Comment by doctorpangloss 2 days ago

I really like the Hugging Face guys, but...

> Modify one thing at a time

> Change only one variable per ablation while keeping everything else constant. If you change multiple things and performance improves, you won’t know what caused it. Test modifications individually, then combine successful ones and reassess.

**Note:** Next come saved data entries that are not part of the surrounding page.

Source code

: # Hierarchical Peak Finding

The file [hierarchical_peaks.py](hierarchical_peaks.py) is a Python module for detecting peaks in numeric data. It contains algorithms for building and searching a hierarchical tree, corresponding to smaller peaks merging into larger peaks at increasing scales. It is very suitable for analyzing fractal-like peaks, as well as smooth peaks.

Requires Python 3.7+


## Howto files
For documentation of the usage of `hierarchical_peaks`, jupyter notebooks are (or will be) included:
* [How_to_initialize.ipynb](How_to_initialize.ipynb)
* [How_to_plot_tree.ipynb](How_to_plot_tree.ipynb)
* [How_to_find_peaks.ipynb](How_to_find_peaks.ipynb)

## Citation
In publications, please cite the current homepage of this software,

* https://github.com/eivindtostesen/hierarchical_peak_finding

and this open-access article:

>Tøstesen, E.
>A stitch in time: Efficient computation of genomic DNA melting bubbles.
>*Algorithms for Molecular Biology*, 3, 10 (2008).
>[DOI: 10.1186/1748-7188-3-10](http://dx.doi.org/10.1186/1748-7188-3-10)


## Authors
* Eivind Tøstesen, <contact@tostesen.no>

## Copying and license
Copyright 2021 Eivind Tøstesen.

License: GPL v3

This is an unintentional microcosm of what is flawed with the document.

CamperBob2 2 days ago

What's wrong with it? That's good advice in almost any optimization or troubleshooting context where variables may interact.

Reply View 4 replies

yorwba 2 days ago

One problem with testing one change at a time is that if you can only run a small number of experiments because each one requires many GPU hours to get results, you can also only test a small number of changes. If you can come up with and implement new changes much more easily than you can test them, it would be more efficient to test multiple changes at a time and use some form of Bayesian optimization to find the best combination of changes with as few experiments as possible.

Reply View | 2 replies
- ImageXav 2 days ago
  
  Agreed. One at a time testing (OAT) has been outdated for almost a century at this point. Factorial and fractional factorial experiments have been around for that long and give detailed insights into the effect of not just single changes but the interaction between changes, which means you can superpower your learnings as many variables in DL do in fact interact.
  Or, more modern Bayesian methods if you're more interested in getting the best results for a given hyperparameter sweep.
  However, that is not to detract from the excellent effort made here and the great science being investigated. Write ups like this offer so much gold to the community.
  
  Reply View | 0 replies
- empiko 2 days ago
  
  The number of runs you can afford are not enough to perform Bayesian optimization. Count how many different options they explored in the text and take a guess how many samples you need to start modeling the hyperparameter space.
  
  Reply View | 0 replies
doctorpangloss 2 days ago

It’s advice for being an individual contributor, not a researcher.
And even then. If you’re an IC and your boss is saying, “incrementalism at the level of planning experiments,” and the goal is research, quit, because you will fail.

Reply View | 0 replies